> _Material for this task_
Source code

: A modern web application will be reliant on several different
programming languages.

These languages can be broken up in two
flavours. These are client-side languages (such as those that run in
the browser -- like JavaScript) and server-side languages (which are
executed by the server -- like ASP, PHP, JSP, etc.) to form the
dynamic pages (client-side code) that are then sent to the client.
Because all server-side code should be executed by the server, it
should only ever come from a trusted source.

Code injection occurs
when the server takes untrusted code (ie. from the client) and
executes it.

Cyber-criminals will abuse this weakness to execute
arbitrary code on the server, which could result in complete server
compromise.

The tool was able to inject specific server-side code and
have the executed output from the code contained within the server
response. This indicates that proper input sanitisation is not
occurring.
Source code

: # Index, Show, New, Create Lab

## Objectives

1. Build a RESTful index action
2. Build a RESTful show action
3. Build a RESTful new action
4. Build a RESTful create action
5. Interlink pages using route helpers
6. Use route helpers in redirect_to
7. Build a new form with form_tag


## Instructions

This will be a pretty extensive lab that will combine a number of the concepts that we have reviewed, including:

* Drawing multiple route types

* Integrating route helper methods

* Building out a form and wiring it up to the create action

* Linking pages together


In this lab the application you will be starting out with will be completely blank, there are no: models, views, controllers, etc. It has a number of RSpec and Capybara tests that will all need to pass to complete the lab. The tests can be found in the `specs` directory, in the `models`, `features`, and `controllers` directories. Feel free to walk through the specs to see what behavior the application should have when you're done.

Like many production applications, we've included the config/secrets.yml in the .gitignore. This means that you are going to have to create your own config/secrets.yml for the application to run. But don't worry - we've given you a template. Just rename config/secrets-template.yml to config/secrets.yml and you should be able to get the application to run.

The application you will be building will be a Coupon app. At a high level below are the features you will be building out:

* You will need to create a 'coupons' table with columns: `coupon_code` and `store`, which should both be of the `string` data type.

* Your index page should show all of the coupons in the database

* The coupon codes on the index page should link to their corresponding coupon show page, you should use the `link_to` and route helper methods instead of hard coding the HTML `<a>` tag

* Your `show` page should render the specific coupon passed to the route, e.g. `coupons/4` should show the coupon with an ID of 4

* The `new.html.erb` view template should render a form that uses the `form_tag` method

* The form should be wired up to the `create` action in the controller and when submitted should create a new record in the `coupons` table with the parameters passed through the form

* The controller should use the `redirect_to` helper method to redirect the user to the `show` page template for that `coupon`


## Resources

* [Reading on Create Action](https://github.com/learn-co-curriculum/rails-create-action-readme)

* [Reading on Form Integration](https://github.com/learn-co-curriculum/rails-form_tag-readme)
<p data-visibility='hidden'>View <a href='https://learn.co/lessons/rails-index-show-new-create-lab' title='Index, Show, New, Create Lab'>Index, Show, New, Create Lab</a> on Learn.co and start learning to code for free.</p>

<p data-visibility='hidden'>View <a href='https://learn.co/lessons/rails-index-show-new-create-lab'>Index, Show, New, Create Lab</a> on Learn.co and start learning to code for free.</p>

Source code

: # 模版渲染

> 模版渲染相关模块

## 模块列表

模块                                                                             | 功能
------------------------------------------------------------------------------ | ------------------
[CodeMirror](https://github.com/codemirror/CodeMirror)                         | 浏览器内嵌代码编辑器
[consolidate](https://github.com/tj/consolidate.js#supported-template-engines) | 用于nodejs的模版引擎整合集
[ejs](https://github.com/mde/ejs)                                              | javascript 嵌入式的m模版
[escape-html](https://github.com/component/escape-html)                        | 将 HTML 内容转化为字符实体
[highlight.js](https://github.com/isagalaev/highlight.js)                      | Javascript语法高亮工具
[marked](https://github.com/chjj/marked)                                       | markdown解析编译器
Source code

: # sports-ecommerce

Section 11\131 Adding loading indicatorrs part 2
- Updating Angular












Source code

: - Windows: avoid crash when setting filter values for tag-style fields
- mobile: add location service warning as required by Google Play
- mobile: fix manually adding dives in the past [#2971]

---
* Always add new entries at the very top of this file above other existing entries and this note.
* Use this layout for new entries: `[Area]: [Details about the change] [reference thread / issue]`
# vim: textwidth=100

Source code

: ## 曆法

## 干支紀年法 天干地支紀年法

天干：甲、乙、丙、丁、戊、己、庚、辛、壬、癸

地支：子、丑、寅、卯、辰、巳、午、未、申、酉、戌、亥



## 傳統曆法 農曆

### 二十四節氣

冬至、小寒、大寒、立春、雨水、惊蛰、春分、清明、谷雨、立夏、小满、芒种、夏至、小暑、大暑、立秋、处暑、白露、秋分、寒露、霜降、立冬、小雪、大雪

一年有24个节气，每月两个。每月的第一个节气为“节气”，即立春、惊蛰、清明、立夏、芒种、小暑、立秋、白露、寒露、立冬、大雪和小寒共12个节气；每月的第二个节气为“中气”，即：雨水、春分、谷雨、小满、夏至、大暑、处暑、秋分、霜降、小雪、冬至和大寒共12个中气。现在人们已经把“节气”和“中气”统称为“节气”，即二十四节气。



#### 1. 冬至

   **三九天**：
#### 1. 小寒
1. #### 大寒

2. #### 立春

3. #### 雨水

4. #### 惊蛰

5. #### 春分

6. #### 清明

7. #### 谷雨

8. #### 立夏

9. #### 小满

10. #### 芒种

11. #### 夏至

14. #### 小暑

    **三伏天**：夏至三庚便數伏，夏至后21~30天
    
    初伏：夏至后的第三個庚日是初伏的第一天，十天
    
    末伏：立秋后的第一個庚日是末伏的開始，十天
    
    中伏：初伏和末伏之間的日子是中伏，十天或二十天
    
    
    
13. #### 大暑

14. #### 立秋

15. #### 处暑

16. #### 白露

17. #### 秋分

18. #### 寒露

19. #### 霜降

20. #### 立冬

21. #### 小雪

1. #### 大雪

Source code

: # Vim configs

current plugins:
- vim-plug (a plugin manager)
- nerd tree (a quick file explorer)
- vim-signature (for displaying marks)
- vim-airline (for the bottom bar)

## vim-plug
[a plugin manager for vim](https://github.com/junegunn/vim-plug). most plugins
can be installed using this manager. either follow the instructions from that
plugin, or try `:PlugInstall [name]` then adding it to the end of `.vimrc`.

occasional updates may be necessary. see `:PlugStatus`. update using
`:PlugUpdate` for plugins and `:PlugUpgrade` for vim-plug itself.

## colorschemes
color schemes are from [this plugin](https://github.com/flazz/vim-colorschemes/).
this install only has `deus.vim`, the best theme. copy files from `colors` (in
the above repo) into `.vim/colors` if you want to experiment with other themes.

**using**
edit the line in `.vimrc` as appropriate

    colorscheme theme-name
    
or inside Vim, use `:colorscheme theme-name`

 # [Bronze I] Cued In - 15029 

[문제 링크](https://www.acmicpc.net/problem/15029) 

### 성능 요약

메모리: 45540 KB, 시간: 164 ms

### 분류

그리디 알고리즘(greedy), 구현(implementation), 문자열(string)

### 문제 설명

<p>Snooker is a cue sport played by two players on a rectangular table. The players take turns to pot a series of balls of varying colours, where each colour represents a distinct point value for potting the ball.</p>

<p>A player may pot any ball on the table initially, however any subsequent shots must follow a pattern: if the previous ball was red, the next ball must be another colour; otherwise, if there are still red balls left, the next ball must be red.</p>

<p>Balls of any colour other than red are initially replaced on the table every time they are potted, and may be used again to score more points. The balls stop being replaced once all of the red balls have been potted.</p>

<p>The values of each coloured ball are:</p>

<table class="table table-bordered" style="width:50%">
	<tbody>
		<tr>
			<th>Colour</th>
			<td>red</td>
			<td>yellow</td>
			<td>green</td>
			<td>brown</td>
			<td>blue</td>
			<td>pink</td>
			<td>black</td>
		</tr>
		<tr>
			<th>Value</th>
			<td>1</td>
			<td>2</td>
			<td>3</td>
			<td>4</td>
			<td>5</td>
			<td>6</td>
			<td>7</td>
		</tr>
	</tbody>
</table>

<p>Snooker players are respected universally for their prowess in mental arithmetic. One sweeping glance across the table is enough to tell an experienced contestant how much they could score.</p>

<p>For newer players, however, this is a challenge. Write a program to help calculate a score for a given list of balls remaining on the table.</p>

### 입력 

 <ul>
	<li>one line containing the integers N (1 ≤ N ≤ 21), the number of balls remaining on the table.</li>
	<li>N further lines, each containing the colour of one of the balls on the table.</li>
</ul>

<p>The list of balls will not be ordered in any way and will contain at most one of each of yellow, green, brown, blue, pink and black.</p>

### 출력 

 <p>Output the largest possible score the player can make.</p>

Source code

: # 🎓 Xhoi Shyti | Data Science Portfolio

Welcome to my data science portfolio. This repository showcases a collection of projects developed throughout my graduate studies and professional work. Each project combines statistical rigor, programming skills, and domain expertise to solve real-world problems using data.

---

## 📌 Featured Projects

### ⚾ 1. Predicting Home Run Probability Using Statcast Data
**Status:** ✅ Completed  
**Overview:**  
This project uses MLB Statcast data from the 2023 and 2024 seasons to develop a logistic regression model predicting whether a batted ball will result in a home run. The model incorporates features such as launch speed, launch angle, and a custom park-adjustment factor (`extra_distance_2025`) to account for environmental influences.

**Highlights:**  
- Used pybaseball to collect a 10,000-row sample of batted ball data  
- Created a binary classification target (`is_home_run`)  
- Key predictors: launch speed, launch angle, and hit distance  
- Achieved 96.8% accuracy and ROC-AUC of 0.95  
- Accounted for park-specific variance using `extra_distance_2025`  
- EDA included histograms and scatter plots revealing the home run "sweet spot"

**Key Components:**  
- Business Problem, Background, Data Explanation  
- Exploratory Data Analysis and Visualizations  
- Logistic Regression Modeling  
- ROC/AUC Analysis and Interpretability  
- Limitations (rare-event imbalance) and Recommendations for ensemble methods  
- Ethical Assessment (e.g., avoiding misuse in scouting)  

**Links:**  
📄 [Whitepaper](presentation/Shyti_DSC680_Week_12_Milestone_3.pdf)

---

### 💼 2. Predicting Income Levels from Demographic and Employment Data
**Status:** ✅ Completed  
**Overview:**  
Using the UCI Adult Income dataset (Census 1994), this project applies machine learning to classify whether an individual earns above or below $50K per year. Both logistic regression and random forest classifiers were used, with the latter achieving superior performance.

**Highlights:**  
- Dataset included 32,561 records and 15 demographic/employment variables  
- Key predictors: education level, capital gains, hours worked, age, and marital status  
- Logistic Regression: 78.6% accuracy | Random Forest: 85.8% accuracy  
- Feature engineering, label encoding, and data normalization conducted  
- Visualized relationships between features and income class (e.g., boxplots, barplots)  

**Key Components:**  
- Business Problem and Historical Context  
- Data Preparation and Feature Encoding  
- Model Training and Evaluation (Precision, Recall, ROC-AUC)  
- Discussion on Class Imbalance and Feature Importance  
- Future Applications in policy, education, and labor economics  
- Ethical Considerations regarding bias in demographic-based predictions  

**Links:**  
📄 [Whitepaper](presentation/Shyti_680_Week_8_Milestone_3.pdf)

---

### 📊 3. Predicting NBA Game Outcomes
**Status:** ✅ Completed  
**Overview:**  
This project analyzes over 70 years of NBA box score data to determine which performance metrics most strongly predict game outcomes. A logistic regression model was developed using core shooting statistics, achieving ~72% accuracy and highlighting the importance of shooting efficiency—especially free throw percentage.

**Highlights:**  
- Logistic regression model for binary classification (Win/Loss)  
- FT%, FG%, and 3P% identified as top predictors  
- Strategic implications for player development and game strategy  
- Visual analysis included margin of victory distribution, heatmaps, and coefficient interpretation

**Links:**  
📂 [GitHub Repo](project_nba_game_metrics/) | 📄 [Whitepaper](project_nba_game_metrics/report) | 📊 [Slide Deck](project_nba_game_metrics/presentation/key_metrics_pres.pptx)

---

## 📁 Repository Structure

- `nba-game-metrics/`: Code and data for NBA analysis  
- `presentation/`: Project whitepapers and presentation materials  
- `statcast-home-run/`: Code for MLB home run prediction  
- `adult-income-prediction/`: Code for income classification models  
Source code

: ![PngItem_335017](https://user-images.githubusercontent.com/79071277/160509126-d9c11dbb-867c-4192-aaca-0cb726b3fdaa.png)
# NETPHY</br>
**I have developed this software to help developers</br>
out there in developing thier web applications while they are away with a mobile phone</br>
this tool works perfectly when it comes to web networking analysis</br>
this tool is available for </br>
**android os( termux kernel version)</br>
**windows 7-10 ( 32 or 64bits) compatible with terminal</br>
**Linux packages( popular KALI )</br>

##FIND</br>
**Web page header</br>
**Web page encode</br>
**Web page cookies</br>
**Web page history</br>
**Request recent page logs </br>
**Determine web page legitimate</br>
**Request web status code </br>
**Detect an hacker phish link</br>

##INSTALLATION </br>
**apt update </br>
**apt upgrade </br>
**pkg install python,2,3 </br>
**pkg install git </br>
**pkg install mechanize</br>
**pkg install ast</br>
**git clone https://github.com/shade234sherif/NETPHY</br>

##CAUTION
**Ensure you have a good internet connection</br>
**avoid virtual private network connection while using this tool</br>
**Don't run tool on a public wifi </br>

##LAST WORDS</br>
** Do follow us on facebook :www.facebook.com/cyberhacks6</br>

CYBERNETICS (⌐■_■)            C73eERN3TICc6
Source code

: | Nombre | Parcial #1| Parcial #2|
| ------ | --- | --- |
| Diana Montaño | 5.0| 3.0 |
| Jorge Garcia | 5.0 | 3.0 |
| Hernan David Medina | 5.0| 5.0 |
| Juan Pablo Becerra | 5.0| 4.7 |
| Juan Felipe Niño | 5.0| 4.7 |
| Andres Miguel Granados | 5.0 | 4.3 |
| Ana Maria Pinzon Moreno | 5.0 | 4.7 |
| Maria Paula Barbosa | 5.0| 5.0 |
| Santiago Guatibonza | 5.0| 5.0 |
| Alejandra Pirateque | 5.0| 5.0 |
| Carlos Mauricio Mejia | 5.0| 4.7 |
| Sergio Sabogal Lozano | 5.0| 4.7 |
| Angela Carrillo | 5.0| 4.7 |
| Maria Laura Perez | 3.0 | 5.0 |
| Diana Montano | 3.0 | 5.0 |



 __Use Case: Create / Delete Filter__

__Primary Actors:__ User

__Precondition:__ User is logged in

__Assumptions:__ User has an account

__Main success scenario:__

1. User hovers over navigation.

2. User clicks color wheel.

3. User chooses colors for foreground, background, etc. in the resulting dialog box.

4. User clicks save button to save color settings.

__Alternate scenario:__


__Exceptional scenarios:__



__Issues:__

> _What to do_
Beginning at the top of the records above, transcribe each line exactly up to and including the line that holds "executed by the server -- like".

> _Task answer_
Source code

: A modern web application will be reliant on several different
programming languages.

These languages can be broken up in two
flavours. These are client-side languages (such as those that run in
the browser -- like JavaScript) and server-side languages (which are
executed by the server -- like ASP, PHP, JSP, etc.) to form the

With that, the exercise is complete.